The case of bankers stepping-in to change management control of BSE listed Electrosteel Steels, which has a debt of around Rs. 10,000 Crore, is a first-of-its-kind activism by institutional lenders in India. In March 2014, InGovern had highlighted the case of mis-governance at Electrosteel Steels and had called for “lenders as well as the public shareholders should hold the promoters and the Board more responsible in such cases and should take active role in removing those responsible for the mismanagement of funds” in our March 2014 newsletter.

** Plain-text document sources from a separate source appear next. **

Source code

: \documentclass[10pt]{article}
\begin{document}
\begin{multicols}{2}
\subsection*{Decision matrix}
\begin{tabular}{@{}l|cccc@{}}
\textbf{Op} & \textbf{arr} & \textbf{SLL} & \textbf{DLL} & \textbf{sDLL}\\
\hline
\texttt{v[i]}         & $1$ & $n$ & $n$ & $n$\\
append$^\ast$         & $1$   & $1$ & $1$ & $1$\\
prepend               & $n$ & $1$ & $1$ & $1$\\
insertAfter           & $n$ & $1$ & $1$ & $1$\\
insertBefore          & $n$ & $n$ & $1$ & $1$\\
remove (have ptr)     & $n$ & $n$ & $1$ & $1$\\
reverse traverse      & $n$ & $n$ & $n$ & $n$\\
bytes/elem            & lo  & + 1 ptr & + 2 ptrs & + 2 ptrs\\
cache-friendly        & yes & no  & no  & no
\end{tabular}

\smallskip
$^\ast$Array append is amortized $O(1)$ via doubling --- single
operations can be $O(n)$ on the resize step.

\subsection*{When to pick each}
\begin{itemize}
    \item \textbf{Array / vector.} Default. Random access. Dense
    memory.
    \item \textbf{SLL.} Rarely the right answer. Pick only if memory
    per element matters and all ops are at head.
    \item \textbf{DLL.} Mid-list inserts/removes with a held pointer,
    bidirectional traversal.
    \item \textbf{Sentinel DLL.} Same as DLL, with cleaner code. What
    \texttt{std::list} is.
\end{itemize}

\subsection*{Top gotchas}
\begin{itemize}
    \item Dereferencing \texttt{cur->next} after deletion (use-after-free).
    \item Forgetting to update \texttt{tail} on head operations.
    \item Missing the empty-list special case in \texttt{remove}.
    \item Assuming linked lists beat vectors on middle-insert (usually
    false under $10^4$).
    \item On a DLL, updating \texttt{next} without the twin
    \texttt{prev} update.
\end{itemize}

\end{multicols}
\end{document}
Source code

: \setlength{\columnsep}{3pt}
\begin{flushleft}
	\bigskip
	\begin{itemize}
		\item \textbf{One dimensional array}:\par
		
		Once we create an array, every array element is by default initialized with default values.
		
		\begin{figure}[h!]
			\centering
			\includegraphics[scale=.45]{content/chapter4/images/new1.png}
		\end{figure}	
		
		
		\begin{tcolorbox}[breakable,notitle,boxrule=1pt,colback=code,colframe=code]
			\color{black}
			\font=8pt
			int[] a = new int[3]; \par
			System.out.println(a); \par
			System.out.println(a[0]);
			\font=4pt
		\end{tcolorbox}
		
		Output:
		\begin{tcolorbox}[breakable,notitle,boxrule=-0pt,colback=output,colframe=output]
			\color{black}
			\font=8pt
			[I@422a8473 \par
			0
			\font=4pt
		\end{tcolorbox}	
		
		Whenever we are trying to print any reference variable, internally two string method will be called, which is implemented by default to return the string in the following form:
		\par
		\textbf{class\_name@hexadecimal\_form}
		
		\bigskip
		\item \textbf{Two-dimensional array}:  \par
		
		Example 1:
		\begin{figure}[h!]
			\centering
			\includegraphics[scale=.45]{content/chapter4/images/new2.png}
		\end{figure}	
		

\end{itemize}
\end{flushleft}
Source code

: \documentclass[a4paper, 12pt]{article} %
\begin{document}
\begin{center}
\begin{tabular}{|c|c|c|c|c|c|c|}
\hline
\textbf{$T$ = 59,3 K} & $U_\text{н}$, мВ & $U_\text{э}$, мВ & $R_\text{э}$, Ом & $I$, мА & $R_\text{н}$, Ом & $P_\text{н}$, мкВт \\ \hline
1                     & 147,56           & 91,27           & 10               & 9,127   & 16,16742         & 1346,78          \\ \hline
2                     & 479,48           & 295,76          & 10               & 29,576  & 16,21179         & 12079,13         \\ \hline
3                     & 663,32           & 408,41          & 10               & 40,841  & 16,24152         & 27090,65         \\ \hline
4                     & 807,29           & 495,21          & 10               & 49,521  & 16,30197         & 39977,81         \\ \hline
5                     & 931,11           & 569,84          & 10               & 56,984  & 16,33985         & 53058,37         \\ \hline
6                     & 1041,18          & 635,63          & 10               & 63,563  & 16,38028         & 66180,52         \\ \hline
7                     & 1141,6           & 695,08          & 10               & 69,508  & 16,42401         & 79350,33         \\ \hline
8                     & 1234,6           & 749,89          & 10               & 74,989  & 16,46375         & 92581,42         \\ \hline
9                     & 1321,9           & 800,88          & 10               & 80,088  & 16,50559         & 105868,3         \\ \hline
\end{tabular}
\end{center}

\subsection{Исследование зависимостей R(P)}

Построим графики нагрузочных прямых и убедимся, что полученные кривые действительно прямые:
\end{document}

The key-points of InGovern’s insights were:

  • Electrosteel Steels was a debt ridden company and had entered into a debt restructuring scheme with its lenders
  • This didn’t stop the promoters from proposing unjustified and exorbitant salary increases to their own relatively in-experienced family members
  • Salaries of Rs. 80,00,000 and Rs. 18,00,000 per annum were proposed for two promoter family members both of whom were young and comparatively inexperienced, with one having no corporate experience at all
  • InGovern perceived this as one of promoters’ “alternative outlets to take out cash from the company’s reserves, either in form of dividends or buybacks or, as in this case, through excessive remuneration to promoter members/relatives
  • This also jeopardize the ‘going-concern’ ability of a company with already-stressed financials
  • InGovern called for lenders and shareholders to be more active and if needed remove the management responsible for mismanagement of funds

The article published in our newsletter of March 2014 can be accessed from here.

Based on our article, the Times of India had also published a story “Promoters fatten their pay packs as staff get raw deal”.

InGovern has consistently maintained that bankers and other lenders, as capital providers, have a significant role to play in enhancing corporate governance in Indian companies. Banks should ensure that the companies’ board composition is right, capital is preserved, and action is taken as soon as signs of distress are noticed.